The present invention relates generally to data routing systems, and more particularly to a method and apparatus for routing packets through a high speed data switch.
In packet switched communication systems, a router (switch or packet forwarding engine) is a switching device which receives packets on one port, and based on destination information contained within the packet, routes the packet to the destination (or intermediary destination) via another port. Prior art routers perform this routing function by evaluating header information associated with a first data block in the packet in order to determine the proper output port for a particular packet. The evaluation process involves two basic steps performed sequentially: key extraction and route look-up.
Each packet contains a header and data field. The header field contains control information associated with the routing of the packet, including source and destination information. The data field contains information which may include embedded headers for higher level protocols. The first step of the routing process is the identification of the key. The key contains the information that is used to look-up the route for an incoming packet. Upon identifying the key associated with an incoming packet, the router next must determine which port provides the best path to the destination.
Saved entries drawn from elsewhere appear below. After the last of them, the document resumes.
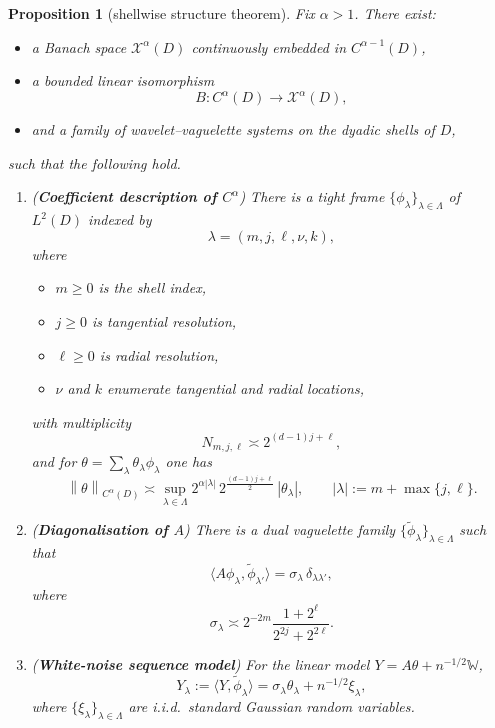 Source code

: \documentclass[11pt]{article}
\newtheorem{proposition}[theorem]{Proposition}
\newcommand{\1}{\mathbf 1}
\newcommand{\la}{\langle}
\newcommand{\ra}{\rangle}
\newcommand{\norm}[1]{\left\|#1\right\|}
\begin{document}
\begin{proposition}[shellwise structure theorem]\label{prop:shell-structure}
Fix $\alpha>1$. There exist:
\begin{itemize}[leftmargin=2em]
\item a Banach space $\mathcal X^\alpha(D)$ continuously embedded in $C^{\alpha-1}(D)$,
\item a bounded linear isomorphism
\[
B:C^\alpha(D)\longrightarrow \mathcal X^\alpha(D),
\]
\item and a family of wavelet--vaguelette systems on the dyadic shells of $D$,
\end{itemize}
such that the following hold.

\begin{enumerate}[label=(\roman*),leftmargin=2em]
\item (\textbf{Coefficient description of $C^\alpha$}) There is a tight frame $\{\phi_\lambda\}_{\lambda\in\Lambda}$ of $L^2(D)$ indexed by
\[
\lambda=(m,j,\ell,\nu,k),
\]
where
\begin{itemize}
\item $m\ge0$ is the shell index,
\item $j\ge0$ is tangential resolution,
\item $\ell\ge0$ is radial resolution,
\item $\nu$ and $k$ enumerate tangential and radial locations,
\end{itemize}
with multiplicity
\begin{equation}\label{eq:count}
N_{m,j,\ell}\asymp 2^{(d-1)j+\ell},
\end{equation}
and for $\theta=\sum_{\lambda}\theta_\lambda\phi_\lambda$ one has
\begin{equation}\label{eq:holder-sequence}
\norm{\theta}_{C^\alpha(D)}
\asymp
\sup_{\lambda\in\Lambda}
2^{\alpha|\lambda|}
\,2^{\frac{(d-1)j+\ell}{2}}
\,|\theta_\lambda|,
\qquad
|\lambda|:=m+\max\{j,\ell\}.
\end{equation}

\item (\textbf{Diagonalisation of $A$}) There is a dual vaguelette family $\{\widetilde\phi_\lambda\}_{\lambda\in\Lambda}$ such that
\begin{equation}\label{eq:diag}
\la A\phi_\lambda,\widetilde\phi_{\lambda'}\ra=\sigma_\lambda\,\delta_{\lambda\lambda'},
\end{equation}
where
\begin{equation}\label{eq:singular-values}
\sigma_\lambda
\asymp
2^{-2m}\frac{1+2^\ell}{2^{2j}+2^{2\ell}}.
\end{equation}

\item (\textbf{White-noise sequence model}) For the linear model $Y=A\theta+n^{-1/2}\mathbb W$,
\[
Y_\lambda:=\la Y,\widetilde\phi_\lambda\ra
=
\sigma_\lambda \theta_\lambda+n^{-1/2}\xi_\lambda,
\]
where $\{\xi_\lambda\}_{\lambda\in\Lambda}$ are i.i.d.\ standard Gaussian random variables.
\end{enumerate}
\end{proposition}
\end{document}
Associated with the router is a route table. The route table includes entries having a route and destination associated therewith. After a key for a packet has been determined, the router performs a look-up in the route table for the destination associated with that key to determine the output port for the packet. The key may match multiple routes in the route table. Assuming the router located a match of the key in the route table, the entire packet is thereafter routed to the destination via the indicated output port.
In the prior art, the process of performing the look-up in a large route table was a very time consuming process. In order to speed the look-up process, caching of the most recent route matches was often performed. However, caching is minimally effective, providing an advantage only if the same key patterns are repeated.
In addition, the process of changing a route in an existing route table was difficult in prior art systems, often requiring the disruption of the look-up process.
Finally, prior art route tables typically provide only route and destination information. The size of the route tables were often minimized to include only minimal information for route look-up. Typically, separate tables were required for unicast and multicast routing. Pejorative information relating to flow identification, packet routing or accounting was not stored in the route tables so as not to slow down the already under-performing look-up engines.